_To do_. From the line with "- Socket.io" through the line with "Server will live at http://localhost:3000", repeat the entries verbatim, both end lines included, and add nothing.

*** Opening Input data ***

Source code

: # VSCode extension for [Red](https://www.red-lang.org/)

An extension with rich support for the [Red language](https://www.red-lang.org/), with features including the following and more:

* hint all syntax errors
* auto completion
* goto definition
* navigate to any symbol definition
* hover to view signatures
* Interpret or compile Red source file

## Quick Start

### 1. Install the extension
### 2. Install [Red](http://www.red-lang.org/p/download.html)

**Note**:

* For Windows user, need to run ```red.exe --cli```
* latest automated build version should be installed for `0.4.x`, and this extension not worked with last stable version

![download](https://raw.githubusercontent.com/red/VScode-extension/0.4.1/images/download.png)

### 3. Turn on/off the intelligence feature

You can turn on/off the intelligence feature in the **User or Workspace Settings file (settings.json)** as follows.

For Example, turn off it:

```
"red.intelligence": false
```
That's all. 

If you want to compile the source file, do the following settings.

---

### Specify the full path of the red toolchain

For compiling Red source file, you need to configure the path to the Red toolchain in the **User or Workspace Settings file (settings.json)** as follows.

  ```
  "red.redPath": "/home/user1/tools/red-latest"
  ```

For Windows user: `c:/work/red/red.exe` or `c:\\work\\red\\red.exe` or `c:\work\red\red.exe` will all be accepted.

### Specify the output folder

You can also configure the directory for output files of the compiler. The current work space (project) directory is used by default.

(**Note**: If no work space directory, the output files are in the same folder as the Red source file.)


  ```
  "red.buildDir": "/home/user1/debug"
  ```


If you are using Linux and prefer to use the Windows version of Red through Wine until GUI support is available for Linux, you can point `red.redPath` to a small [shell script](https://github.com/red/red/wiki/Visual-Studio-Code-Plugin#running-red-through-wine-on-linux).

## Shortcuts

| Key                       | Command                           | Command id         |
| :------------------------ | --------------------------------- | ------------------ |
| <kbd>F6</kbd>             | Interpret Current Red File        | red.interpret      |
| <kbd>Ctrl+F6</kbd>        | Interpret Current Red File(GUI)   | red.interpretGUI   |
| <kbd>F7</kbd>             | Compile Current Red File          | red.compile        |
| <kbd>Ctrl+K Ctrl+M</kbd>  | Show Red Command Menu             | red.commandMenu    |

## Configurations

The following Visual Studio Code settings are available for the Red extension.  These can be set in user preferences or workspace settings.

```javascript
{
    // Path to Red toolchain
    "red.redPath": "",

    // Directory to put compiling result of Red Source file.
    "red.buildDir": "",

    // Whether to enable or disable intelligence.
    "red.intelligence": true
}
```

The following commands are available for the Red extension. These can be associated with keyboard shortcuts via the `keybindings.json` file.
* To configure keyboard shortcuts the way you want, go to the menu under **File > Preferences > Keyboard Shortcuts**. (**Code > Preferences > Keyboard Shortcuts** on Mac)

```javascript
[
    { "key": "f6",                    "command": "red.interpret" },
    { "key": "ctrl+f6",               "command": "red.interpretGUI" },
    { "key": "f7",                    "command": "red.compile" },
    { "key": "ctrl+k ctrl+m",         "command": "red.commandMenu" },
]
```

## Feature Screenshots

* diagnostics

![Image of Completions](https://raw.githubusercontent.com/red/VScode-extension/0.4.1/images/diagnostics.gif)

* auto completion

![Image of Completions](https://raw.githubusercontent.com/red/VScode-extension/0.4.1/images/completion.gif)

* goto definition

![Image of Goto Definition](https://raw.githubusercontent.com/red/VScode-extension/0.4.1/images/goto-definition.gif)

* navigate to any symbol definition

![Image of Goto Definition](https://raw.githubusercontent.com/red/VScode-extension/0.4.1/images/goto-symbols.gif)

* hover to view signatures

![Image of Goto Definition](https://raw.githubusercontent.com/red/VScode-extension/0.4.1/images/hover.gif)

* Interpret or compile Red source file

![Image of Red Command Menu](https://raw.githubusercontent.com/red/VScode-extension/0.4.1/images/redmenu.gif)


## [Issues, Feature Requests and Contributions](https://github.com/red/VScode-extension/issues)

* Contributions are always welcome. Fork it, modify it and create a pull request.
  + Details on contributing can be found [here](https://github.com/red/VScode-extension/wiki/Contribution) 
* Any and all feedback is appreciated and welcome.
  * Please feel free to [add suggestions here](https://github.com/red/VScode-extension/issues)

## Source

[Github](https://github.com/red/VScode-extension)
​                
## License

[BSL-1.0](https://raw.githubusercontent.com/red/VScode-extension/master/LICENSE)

*** Closing Input data ***
*** Opening Input data ***

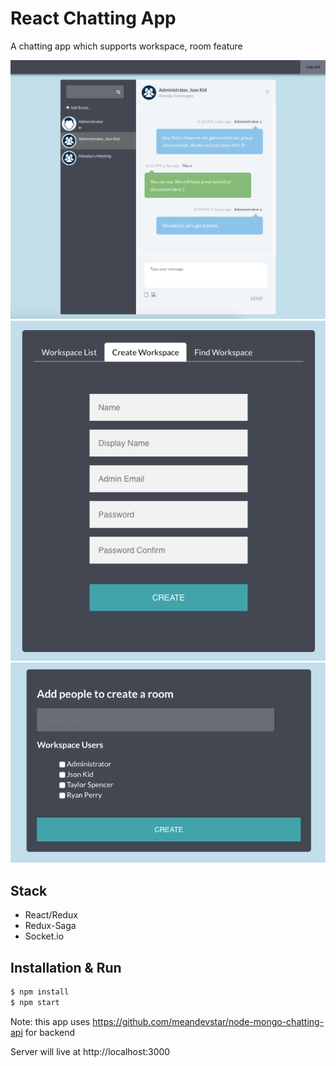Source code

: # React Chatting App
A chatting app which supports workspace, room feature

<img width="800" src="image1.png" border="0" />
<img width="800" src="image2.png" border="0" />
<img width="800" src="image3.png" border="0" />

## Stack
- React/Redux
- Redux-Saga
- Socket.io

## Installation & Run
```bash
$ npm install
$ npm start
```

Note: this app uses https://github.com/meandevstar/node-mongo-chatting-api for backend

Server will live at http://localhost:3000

*** Closing Input data ***

_Reply to the task_.
- Socket.io

## Installation & Run
```bash
$ npm install
$ npm start
```

Note: this app uses https://github.com/meandevstar/node-mongo-chatting-api for backend

Server will live at http://localhost:3000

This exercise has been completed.